«La situation au Canada est paradoxale en ce sens que le discours juridique n’est souvent pas compatible avec le discours politique; force nous est de constater aussi que, parfois, le discours politique rejoint le discours juridique, mais que les actions gouvernementales ne semblent pas suivre. C’est dire qu’il y a toujours un écart entre l’égalité juridique formelle et l’égalité réelle. Reste qu’il y a une renaissance du fait français et que de plus en plus de minoritaires croient à la possibilité de prendre leur place dans la société sans renoncer à leur langue et leur culture. La judiciarisation de grands enjeux sociaux a été avantageuse pour les minorités linguistiques.»

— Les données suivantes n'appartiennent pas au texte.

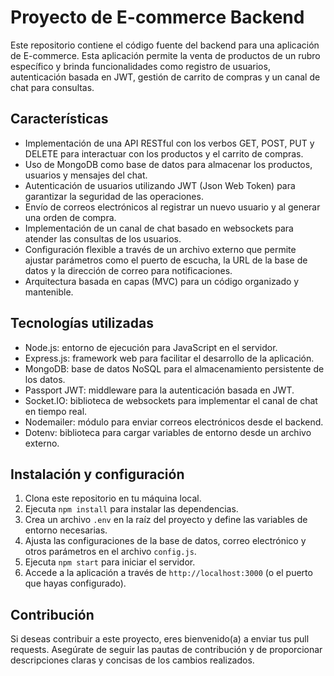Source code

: # Proyecto de E-commerce Backend

Este repositorio contiene el código fuente del backend para una aplicación de E-commerce. Esta aplicación permite la venta de productos de un rubro específico y brinda funcionalidades como registro de usuarios, autenticación basada en JWT, gestión de carrito de compras y un canal de chat para consultas.

## Características

- Implementación de una API RESTful con los verbos GET, POST, PUT y DELETE para interactuar con los productos y el carrito de compras.
- Uso de MongoDB como base de datos para almacenar los productos, usuarios y mensajes del chat.
- Autenticación de usuarios utilizando JWT (Json Web Token) para garantizar la seguridad de las operaciones.
- Envío de correos electrónicos al registrar un nuevo usuario y al generar una orden de compra.
- Implementación de un canal de chat basado en websockets para atender las consultas de los usuarios.
- Configuración flexible a través de un archivo externo que permite ajustar parámetros como el puerto de escucha, la URL de la base de datos y la dirección de correo para notificaciones.
- Arquitectura basada en capas (MVC) para un código organizado y mantenible.

## Tecnologías utilizadas

- Node.js: entorno de ejecución para JavaScript en el servidor.
- Express.js: framework web para facilitar el desarrollo de la aplicación.
- MongoDB: base de datos NoSQL para el almacenamiento persistente de los datos.
- Passport JWT: middleware para la autenticación basada en JWT.
- Socket.IO: biblioteca de websockets para implementar el canal de chat en tiempo real.
- Nodemailer: módulo para enviar correos electrónicos desde el backend.
- Dotenv: biblioteca para cargar variables de entorno desde un archivo externo.

## Instalación y configuración

1. Clona este repositorio en tu máquina local.
2. Ejecuta `npm install` para instalar las dependencias.
3. Crea un archivo `.env` en la raíz del proyecto y define las variables de entorno necesarias.
4. Ajusta las configuraciones de la base de datos, correo electrónico y otros parámetros en el archivo `config.js`.
5. Ejecuta `npm start` para iniciar el servidor.
6. Accede a la aplicación a través de `http://localhost:3000` (o el puerto que hayas configurado).

## Contribución

Si deseas contribuir a este proyecto, eres bienvenido(a) a enviar tus pull requests. Asegúrate de seguir las pautas de contribución y de proporcionar descripciones claras y concisas de los cambios realizados.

C’est ce qu’a affirmé Maître Michel Bastarache, le 16 décembre dernier, lors de son allocution dans le cadre de la 13e conférence de l’Académie internationale de droit linguistique, à Chiang Mai (Thaïlande).
Selon l’ex-juge de la Cour suprême du Canada, ce qui est très significatif est que la protection des minorités linguistiques a bénéficié d’un nouvel appui dans la décision du plus haut tribunal du pays dans l’affaire de la sécession du Québec. Dans cet avis constitutionnel, la protection des minorités a été identifiée comme étant un principe non écrit de la Constitution, une affirmation ayant le potentiel de changer les mentalités et de favoriser l’avènement d’une nouvelle culture politique.
Mais «les francophones hors Québec sont en quelque sorte les pions dans un jeu où ils ne sont pas les acteurs principaux. Malgré les nouvelles lois et les interprétations libérales de celles-ci par les tribunaux, les minorités sont encore victimes d’un sentiment d’insécurité.»
Le conférencier a rappelé l’évolution dans la reconnaissance des droits linguistiques devant les tribunaux. Au début, il s’est agi de l’égalité des langues quels que soient les locuteurs.
Cette thèse selon laquelle tous les participants au processus judiciaire, qu’ils soient juges, procureurs, greffiers ou justiciables, partageaient le droit d’employer le français ou l’anglais a mené à la surprenante interprétation que le droit d’employer l’une ou l’autre de ces deux langues ne comprenait pas le droit d’être compris sans interprète.